**EXERCISE GOAL**
From the records below, count the lines containing the word "фрагмента" and give only that number.

══════════════════════════════

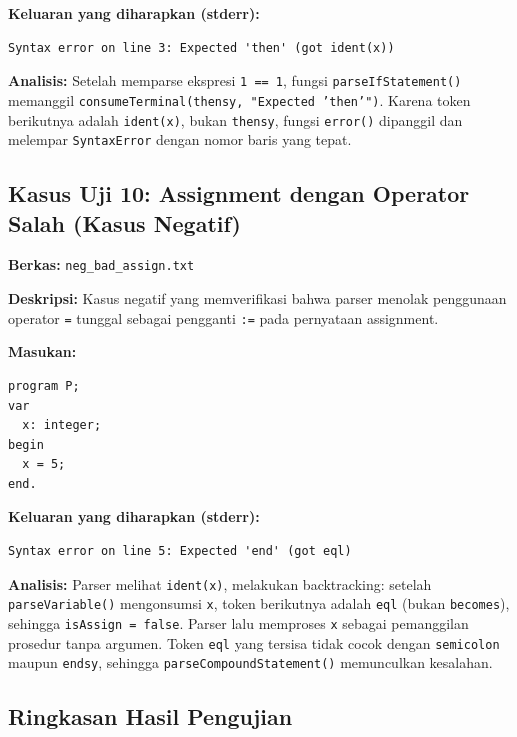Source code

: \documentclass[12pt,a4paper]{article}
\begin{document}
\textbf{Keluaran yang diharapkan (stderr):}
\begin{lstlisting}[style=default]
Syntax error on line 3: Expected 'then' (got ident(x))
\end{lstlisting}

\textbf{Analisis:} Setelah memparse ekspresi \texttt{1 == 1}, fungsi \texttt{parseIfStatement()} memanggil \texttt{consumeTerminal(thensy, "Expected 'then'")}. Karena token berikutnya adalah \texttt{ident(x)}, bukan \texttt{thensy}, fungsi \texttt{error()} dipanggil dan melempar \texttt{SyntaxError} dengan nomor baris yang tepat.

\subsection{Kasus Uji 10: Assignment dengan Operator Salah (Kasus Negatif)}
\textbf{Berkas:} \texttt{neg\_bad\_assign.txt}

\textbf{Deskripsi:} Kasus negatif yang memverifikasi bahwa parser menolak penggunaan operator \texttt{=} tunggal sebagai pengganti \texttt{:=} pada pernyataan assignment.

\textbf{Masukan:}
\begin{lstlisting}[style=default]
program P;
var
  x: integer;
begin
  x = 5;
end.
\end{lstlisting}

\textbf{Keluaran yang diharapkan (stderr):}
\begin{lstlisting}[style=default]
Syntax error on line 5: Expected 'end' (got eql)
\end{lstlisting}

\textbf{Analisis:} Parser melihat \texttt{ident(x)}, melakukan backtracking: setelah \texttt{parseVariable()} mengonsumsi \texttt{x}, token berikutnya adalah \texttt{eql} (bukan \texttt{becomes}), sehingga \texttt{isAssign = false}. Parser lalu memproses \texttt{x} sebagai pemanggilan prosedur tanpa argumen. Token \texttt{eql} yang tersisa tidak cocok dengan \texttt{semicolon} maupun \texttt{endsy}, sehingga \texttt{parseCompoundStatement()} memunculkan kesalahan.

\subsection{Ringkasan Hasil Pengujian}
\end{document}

══════════════════════════════

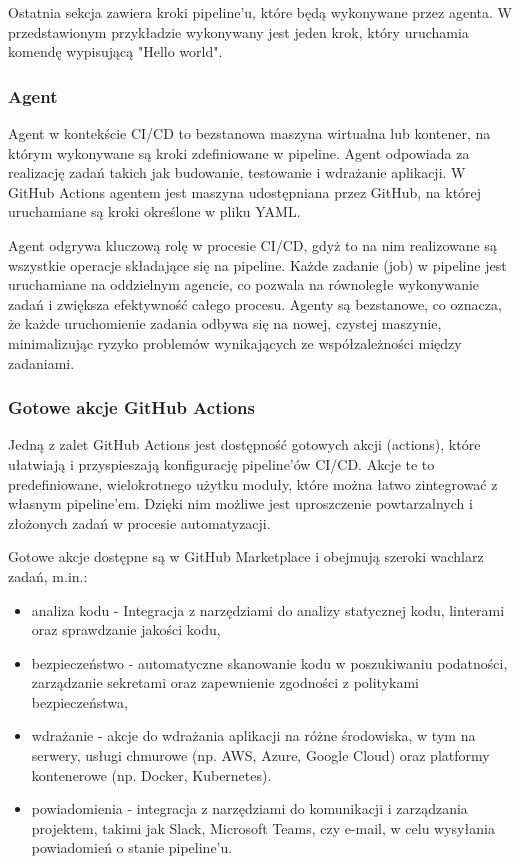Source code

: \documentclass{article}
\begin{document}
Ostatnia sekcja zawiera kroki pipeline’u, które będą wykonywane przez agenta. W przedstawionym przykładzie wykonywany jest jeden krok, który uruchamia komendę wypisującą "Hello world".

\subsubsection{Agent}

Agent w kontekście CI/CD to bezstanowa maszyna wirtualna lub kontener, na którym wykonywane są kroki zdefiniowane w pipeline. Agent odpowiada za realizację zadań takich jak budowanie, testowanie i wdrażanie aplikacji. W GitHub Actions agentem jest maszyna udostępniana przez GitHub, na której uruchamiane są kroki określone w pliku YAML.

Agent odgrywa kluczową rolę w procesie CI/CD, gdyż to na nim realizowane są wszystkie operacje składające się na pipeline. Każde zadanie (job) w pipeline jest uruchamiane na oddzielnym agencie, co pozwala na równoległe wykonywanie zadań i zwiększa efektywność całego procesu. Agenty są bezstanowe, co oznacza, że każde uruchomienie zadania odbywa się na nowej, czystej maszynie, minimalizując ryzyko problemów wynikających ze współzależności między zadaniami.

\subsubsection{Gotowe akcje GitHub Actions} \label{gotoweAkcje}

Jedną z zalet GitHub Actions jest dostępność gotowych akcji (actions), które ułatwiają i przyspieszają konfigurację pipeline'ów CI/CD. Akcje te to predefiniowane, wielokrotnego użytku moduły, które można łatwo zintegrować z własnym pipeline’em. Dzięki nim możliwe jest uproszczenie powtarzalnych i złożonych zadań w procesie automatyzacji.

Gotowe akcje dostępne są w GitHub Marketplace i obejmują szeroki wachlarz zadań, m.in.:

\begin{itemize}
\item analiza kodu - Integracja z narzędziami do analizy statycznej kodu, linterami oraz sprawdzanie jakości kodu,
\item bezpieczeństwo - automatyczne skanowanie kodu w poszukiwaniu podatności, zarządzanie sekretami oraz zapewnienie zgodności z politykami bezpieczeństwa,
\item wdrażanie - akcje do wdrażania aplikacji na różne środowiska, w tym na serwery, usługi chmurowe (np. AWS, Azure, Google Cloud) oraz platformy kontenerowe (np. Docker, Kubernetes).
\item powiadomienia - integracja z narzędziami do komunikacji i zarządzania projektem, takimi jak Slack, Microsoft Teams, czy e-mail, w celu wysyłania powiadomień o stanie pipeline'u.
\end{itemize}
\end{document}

══════════════════════════════

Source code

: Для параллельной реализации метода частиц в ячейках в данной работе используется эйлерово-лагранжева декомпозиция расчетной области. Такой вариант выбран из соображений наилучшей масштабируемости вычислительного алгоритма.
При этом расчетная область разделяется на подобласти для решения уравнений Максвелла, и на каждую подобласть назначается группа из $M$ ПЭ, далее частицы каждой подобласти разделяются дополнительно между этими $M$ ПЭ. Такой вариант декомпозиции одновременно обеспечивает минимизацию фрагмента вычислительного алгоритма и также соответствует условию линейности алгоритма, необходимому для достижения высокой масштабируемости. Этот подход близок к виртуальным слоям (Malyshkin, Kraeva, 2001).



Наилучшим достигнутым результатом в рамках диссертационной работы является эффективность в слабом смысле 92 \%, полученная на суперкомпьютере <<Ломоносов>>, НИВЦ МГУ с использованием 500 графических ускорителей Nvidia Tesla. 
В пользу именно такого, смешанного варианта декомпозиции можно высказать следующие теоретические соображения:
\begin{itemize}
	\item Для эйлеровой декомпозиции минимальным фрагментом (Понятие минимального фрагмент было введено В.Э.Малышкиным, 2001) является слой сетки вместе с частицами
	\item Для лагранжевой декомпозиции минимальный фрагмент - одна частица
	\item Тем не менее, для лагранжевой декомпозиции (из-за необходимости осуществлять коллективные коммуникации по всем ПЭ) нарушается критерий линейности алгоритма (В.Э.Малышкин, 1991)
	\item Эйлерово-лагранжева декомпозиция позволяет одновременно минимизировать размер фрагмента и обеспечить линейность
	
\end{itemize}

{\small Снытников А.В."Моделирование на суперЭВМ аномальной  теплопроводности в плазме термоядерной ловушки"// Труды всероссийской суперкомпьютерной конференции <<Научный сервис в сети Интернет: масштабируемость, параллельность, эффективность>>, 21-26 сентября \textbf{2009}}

══════════════════════════════

**WRITTEN RESPONSE**
2